Beitrag von Sylvia »

Marielle hat geschrieben:


Sylvia möchte ich fragen, aus welcher Perspektive die Aussage/Annahme "dass nur jeder für sich definieren kann, was er als sexistisch empfindet und was nicht." zu betrachten ist. Meinst du damit, dass jemand, der z.B. in der Strassenbahn_in* absichtlich am Hintern angefasst wird, das für sich zu beurteilen hat oder das derjenige Mensch, der aktiv anfasst, das beurteilen soll? Im ersten Fall wäre ich grundsätzlich deiner Meinung, im zweiten aber voll kontra (wobei ich nicht glauben mag, dass du es so meinen könntest). Jedenfalls ist damit aber die Problemstellung klar: Da die 'Tat' einer möglichen Beurteilung durch das 'Opfer' zwangsläufig vorausgehen muss und die Beurteilung durch das 'Opfer' für den/die 'Täter_in' nicht vorhersehbar ist, braucht es ein allgemeines Verständnis von 'geht und 'geht nicht', wenn nicht jede_r Hohlkopf seine eigenen Regeln machen können soll; und das kann es ja wohl nicht sein. Daher gibt es m.E. nichts, was man der individuellen Beurteilung überlassen kann. Es bedarf meiner Ansicht nach einer gesellschaftlichen Aushandlung, was geht und was nicht geht. Das diese Aushandlung von Menschen untereinander einvernehmlich übergangen werden kann, ist klar. Aber eben nur einvernehmlich, nicht auf Verdacht oder Versuch.

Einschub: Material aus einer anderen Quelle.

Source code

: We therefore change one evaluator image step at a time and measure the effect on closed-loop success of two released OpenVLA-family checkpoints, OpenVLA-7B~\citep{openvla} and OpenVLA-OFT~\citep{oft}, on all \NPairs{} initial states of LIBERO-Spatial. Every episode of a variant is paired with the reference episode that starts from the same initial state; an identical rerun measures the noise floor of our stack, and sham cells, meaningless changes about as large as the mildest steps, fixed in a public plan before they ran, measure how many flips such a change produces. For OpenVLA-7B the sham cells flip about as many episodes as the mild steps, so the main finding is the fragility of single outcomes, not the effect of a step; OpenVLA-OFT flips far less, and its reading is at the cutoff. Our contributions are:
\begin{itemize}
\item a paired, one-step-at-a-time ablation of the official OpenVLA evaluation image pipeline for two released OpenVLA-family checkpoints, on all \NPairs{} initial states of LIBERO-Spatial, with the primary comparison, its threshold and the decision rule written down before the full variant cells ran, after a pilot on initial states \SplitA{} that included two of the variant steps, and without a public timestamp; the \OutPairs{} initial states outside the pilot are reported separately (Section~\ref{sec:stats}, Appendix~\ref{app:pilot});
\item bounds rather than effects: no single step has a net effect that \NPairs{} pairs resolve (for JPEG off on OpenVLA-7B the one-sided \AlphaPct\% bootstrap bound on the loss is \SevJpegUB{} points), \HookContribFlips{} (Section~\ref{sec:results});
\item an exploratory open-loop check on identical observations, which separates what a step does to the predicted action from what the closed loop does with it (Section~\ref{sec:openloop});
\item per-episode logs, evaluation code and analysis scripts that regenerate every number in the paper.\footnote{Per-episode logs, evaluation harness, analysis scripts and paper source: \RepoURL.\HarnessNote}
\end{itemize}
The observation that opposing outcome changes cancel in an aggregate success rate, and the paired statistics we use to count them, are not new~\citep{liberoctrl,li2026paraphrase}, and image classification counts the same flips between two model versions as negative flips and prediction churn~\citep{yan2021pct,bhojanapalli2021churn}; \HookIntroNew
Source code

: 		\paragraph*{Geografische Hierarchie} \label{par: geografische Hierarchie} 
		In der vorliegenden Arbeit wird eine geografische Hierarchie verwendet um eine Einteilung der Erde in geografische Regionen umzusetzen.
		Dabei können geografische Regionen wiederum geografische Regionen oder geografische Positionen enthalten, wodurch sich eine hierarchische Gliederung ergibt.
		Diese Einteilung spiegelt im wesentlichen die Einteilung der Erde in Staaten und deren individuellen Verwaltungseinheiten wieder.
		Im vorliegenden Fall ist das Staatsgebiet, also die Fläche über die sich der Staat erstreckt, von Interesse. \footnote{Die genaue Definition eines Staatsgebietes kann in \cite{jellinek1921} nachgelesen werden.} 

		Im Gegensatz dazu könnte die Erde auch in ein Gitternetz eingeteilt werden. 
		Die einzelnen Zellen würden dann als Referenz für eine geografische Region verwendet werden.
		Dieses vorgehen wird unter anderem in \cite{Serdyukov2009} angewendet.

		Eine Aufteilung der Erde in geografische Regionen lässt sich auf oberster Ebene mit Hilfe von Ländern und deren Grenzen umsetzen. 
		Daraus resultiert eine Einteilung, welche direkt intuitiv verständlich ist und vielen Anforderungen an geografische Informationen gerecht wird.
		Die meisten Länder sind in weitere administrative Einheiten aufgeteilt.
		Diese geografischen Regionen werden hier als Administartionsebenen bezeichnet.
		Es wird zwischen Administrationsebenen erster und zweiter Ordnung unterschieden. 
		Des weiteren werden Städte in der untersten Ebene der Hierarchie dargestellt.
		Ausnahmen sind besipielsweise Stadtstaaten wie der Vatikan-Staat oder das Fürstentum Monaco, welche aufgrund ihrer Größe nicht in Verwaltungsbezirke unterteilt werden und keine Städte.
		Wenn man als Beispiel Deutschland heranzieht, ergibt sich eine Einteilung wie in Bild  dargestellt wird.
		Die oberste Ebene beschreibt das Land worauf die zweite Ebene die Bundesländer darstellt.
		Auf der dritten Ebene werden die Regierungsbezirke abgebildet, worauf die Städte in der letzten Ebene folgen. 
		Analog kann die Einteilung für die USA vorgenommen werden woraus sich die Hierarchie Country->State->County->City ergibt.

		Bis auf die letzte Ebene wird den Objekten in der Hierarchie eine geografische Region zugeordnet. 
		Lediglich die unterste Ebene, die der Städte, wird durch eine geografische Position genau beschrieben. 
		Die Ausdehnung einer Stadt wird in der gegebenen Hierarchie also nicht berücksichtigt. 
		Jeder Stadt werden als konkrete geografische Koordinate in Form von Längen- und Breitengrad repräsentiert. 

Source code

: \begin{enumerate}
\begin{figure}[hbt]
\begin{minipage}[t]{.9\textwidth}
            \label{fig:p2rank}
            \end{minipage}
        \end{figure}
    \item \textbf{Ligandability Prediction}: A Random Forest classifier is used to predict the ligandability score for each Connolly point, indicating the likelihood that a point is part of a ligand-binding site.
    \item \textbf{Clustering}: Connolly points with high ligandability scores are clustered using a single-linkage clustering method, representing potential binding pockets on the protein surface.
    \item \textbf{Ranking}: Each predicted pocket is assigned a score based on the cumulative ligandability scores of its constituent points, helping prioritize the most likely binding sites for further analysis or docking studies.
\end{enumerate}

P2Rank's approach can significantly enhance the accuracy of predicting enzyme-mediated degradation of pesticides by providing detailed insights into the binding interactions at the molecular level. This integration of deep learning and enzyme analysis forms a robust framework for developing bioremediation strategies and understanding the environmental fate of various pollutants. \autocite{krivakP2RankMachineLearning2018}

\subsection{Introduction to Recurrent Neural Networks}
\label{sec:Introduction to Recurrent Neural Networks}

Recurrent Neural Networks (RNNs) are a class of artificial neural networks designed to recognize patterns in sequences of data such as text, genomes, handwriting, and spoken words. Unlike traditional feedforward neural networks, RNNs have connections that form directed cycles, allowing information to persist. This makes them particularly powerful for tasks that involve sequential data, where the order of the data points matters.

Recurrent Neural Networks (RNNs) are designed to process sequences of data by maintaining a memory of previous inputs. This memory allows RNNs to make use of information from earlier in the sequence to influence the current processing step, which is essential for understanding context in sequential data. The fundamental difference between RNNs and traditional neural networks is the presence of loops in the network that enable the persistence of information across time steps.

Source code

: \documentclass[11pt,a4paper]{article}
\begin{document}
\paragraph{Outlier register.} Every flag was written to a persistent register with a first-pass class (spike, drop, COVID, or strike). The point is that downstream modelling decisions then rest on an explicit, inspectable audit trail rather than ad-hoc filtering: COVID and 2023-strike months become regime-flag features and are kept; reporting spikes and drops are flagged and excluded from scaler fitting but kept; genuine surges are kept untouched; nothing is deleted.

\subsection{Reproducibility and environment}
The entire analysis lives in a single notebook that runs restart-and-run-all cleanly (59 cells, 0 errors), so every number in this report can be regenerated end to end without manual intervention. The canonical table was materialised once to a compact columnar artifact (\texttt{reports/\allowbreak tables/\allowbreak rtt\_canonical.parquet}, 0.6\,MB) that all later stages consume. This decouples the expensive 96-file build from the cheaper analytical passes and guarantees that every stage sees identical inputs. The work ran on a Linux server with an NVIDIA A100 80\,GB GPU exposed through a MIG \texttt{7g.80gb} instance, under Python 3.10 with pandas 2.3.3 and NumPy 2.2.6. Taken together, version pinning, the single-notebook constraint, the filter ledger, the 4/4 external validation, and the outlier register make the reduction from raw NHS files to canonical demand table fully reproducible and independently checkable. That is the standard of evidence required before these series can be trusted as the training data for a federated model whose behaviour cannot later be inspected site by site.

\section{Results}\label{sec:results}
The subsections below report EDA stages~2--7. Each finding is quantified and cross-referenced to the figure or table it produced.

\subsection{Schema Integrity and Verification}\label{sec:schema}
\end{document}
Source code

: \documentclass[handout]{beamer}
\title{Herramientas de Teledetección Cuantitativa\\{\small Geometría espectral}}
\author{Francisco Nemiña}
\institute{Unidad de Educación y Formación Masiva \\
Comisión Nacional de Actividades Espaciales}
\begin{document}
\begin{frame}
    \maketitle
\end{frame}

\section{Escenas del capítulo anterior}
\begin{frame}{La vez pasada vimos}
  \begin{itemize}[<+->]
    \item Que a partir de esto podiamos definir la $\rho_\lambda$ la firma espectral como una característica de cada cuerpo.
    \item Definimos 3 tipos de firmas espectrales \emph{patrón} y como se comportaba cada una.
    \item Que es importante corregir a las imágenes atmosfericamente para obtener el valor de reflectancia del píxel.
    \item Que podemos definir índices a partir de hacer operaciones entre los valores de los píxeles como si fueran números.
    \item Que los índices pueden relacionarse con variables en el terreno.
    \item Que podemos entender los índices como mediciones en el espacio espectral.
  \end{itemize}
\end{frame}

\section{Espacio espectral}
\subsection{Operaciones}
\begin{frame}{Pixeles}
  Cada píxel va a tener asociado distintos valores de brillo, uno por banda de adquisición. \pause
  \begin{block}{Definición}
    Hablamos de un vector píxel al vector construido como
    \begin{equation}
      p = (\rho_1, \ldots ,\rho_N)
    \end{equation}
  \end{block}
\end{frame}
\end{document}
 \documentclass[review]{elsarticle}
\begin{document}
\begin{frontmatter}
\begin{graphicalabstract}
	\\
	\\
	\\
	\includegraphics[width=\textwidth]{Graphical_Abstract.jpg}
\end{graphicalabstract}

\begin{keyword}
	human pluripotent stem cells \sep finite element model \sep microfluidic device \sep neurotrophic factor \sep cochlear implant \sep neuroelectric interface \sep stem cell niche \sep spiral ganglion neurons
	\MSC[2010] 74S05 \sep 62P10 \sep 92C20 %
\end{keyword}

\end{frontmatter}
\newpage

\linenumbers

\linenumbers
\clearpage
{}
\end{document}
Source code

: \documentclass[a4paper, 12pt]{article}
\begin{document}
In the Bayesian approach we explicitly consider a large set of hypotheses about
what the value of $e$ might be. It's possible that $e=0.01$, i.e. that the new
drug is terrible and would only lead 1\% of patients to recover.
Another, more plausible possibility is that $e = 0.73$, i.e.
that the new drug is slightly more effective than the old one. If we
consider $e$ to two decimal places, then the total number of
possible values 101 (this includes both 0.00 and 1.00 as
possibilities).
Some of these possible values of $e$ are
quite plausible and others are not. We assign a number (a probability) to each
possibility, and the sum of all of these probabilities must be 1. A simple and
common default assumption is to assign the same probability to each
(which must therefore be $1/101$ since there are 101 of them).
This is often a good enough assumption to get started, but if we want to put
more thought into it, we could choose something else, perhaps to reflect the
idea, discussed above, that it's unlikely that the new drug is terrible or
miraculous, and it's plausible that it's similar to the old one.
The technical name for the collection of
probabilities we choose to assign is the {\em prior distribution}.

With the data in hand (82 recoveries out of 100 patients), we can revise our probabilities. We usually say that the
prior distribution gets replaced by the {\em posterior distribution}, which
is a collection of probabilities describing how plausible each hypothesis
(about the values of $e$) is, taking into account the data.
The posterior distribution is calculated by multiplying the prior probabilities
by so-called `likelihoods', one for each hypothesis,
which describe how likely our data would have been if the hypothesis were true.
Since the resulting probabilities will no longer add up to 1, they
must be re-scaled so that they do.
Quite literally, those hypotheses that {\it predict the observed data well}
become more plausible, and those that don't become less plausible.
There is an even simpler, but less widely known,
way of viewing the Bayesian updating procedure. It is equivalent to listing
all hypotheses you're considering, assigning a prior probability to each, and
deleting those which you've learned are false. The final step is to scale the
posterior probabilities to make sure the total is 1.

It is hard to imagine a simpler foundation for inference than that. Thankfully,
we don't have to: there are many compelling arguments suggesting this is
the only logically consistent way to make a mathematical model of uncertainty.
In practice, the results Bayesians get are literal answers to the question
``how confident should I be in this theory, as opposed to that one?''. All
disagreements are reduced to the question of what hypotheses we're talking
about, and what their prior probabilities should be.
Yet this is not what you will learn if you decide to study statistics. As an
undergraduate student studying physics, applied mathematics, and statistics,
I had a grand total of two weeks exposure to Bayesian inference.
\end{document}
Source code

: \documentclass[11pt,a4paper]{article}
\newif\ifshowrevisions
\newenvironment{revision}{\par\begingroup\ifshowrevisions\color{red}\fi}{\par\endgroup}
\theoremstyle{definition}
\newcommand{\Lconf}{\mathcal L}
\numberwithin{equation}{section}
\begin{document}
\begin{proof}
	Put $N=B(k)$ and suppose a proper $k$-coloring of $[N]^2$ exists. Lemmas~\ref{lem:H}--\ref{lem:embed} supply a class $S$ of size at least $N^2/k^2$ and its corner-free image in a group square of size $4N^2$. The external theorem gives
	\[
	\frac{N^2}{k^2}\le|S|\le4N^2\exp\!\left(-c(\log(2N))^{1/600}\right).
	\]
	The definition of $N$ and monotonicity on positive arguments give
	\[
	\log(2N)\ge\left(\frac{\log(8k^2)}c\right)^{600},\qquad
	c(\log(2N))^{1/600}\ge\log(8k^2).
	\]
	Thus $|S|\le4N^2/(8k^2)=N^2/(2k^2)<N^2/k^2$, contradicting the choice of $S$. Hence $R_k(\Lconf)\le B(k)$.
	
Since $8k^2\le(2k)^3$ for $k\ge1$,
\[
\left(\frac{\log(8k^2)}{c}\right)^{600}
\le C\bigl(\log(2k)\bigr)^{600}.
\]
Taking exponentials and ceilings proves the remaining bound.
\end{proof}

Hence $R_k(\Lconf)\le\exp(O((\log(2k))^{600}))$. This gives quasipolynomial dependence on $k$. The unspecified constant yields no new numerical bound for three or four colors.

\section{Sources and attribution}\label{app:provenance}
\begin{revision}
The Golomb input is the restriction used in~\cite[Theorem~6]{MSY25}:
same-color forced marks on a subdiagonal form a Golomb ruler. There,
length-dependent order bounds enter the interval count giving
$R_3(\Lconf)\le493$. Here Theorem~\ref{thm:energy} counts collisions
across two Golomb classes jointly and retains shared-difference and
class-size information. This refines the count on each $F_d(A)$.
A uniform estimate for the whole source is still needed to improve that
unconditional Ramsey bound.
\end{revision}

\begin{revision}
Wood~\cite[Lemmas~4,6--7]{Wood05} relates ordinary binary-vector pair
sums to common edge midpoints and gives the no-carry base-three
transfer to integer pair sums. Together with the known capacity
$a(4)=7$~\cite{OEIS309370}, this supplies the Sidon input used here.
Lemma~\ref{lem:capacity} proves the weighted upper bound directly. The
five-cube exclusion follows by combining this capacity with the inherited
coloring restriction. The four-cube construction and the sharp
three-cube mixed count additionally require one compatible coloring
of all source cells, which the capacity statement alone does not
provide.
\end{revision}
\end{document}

* 'Gegendert' wird dadurch, dass man spezifische Sprachformen benutzt. 'Dachdecker_in' ist die ungegenderte Form, 'Dachdeckerin' die gegenderte Form. Es gibt eine sehr ulkige Kampagne einer total liberalen Zeitung, deren Macher_innen die richtige Anwendung von 'gendern' allerdings bis heute nicht verstanden haben. :mrgreen:


Hallo Marielle,

natürlich war das aus Sicht des "Opfers" gemeint. Und: ungefragt fremde Menschen an den Po zu fassen sollte sich eigentlich so oder so von alleine verbieten, die Quote derer, die das als "Opfer" als nicht sexistisch empfinden würden, dürfte im Promille-Bereich liegen. Wie soll die "gesellschaftliche Aushandlung" Deiner Meinung nach aussehen? Und wie soll eine Übertretung sanktioniert werden?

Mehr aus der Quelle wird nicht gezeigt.